Le conte dans le rouge
Si la tentative de Matteo Garrone ne manque pas d'arguments plaidant en sa faveur, commençons par ce qui fâche, afin d'évacuer au plus vite une éventuelle contre-argumentation stérile. L'ensemble est visuellement parfaitement maîtrisé, musicalement superbement calibré, et le tout est globalement très soigneusement cadré.
Mais cette accumulation de contrôle à deux conséquences.
Celle d'abord de paradoxalement ôter une certaine noirceur dont le film tente pourtant de ne pas faire l'économie par ailleurs. Car la qualité plastique de la photo dévitalise et contredit la saleté ou la cruauté revendiquée de certaines situations ou de certains personnages, en employant certains codes de la pub. Et c'est bien la deuxième faiblesse, à mon sens, du style choisi par Garrone. Certains plans, en début de métrage, pourraient nous vanter les mérites d'un yaourt ou d'une huile d'olive locale sans que la musique de Desplat, elle même un poil trop policée et convenue, ne vienne en contredire la teneur.
Magic Art, à puce
Et c'est à peu prêt tout ce que je pourrais retenir contre les codes narratifs utilisés réalisateur italien. Contrairement à ce que j'ai pu lire par ailleurs, la relative naïveté des effets spéciaux concernant le bestiaire fantastique, par exemple, ne contredit en rien la fantasmagorie déployée, propre à l'univers.

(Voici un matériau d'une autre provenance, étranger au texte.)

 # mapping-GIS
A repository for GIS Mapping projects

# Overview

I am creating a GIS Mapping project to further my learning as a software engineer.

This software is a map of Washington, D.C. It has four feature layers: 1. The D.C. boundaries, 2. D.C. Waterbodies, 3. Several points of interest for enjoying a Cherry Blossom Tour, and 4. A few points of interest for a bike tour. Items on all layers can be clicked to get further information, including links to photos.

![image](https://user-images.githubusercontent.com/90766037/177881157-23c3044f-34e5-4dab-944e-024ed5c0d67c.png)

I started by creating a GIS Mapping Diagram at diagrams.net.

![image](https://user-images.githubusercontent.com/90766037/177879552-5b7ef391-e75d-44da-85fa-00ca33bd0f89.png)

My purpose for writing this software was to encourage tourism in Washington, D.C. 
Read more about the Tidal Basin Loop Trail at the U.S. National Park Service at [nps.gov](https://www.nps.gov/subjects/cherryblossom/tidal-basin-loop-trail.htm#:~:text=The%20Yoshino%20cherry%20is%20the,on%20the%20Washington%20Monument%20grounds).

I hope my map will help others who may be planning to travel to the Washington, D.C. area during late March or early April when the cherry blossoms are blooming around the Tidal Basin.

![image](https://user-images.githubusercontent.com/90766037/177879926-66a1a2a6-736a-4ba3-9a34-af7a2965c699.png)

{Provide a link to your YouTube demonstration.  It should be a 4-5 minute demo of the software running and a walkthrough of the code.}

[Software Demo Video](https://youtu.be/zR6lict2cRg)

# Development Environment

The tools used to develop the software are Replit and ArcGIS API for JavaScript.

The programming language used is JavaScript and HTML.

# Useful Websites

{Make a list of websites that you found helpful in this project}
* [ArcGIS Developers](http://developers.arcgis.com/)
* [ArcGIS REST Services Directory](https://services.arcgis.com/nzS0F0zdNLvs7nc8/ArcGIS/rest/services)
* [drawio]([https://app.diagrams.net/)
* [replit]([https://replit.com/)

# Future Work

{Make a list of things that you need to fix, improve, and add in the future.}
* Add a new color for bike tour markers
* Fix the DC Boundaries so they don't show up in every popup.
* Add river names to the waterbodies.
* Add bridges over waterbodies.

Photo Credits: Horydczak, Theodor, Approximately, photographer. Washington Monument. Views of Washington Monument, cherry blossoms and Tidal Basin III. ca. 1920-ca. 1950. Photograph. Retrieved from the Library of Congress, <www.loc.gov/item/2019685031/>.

De même, l'enchâssement de trois histoires n'empêche pas le plaisir du spectateur, dans la mesure où cela permet de sortir de la gangue corsetée des contes traditionnels. Un canevas agréablement inédit, sans morale particulière, dont une majorité de scènes interdit de prévoir celles qui suivent.
Le tout avec une débauche de chatoyances dans les détails, de fulgurances dans les costumes, et de magnificences dans les décors.
Pour résumer ce dernier paragraphe, on peut parler d'immoral dans les chaussettes.
Après, que nos amis du "masque et la plume", sur France Inter, parlent de clip interminable de Mylène Farmer ou de visite bloquée du musée Grévin, pourrait prêter à sourire si seulement on avait pas en tête la liste des derniers bousins pour lesquels il se sont pâmés ces dernières semaines. Mais c'est une autre histoire.
Il est sûr qu'il manque sans doute un petit quelque chose a ce Tale of Tales, une vitalité propre, une envie profonde, une faim d'en découdre réelle, pour transformer l'essai de manière totalement convaincante, mais rien dans tout ça n'est à mon sens définitivement condamnable.
Le plus important en regardant le film est de parvenir à conserver un regard lucide et clair sur ce que l'on voit, les pires fables étant toujours celles que l'on se raconte à soi-même.